TASK DIRECTIONS: Among the records, which lines hold the word "textit"? Pick them out.

(Source texts of formatted documents)
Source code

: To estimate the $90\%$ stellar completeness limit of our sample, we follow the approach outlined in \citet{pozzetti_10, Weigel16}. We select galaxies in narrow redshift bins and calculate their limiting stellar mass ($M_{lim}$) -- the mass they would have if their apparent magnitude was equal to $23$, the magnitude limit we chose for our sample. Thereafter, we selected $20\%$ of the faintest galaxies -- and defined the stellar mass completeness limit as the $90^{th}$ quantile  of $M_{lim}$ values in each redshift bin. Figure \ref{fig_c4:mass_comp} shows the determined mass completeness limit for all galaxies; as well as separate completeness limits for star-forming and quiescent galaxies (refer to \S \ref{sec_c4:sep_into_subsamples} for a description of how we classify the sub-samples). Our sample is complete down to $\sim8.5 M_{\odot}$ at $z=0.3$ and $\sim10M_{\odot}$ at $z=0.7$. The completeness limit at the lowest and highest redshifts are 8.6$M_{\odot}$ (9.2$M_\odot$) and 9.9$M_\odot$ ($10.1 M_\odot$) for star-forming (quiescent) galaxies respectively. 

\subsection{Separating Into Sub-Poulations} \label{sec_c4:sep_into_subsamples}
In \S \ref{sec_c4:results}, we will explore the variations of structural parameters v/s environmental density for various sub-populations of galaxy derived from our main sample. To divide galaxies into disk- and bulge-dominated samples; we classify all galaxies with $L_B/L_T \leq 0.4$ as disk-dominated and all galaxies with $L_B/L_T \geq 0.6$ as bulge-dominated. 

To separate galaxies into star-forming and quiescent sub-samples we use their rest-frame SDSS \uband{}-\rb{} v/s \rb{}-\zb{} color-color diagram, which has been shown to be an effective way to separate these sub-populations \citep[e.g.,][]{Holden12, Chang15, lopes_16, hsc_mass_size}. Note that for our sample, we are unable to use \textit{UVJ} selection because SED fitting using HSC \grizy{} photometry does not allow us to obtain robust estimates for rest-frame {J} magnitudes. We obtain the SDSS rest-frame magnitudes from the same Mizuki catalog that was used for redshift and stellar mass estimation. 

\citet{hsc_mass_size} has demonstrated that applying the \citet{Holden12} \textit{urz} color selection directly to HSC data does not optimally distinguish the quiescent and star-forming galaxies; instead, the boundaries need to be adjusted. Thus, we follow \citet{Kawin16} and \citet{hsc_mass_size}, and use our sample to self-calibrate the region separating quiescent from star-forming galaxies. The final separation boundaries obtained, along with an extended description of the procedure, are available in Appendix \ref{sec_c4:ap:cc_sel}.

WRITTEN ANSWER:
To separate galaxies into star-forming and quiescent sub-samples we use their rest-frame SDSS \uband{}-\rb{} v/s \rb{}-\zb{} color-color diagram, which has been shown to be an effective way to separate these sub-populations \citep[e.g.,][]{Holden12, Chang15, lopes_16, hsc_mass_size}. Note that for our sample, we are unable to use \textit{UVJ} selection because SED fitting using HSC \grizy{} photometry does not allow us to obtain robust estimates for rest-frame {J} magnitudes. We obtain the SDSS rest-frame magnitudes from the same Mizuki catalog that was used for redshift and stellar mass estimation. 
\citet{hsc_mass_size} has demonstrated that applying the \citet{Holden12} \textit{urz} color selection directly to HSC data does not optimally distinguish the quiescent and star-forming galaxies; instead, the boundaries need to be adjusted. Thus, we follow \citet{Kawin16} and \citet{hsc_mass_size}, and use our sample to self-calibrate the region separating quiescent from star-forming galaxies. The final separation boundaries obtained, along with an extended description of the procedure, are available in Appendix \ref{sec_c4:ap:cc_sel}.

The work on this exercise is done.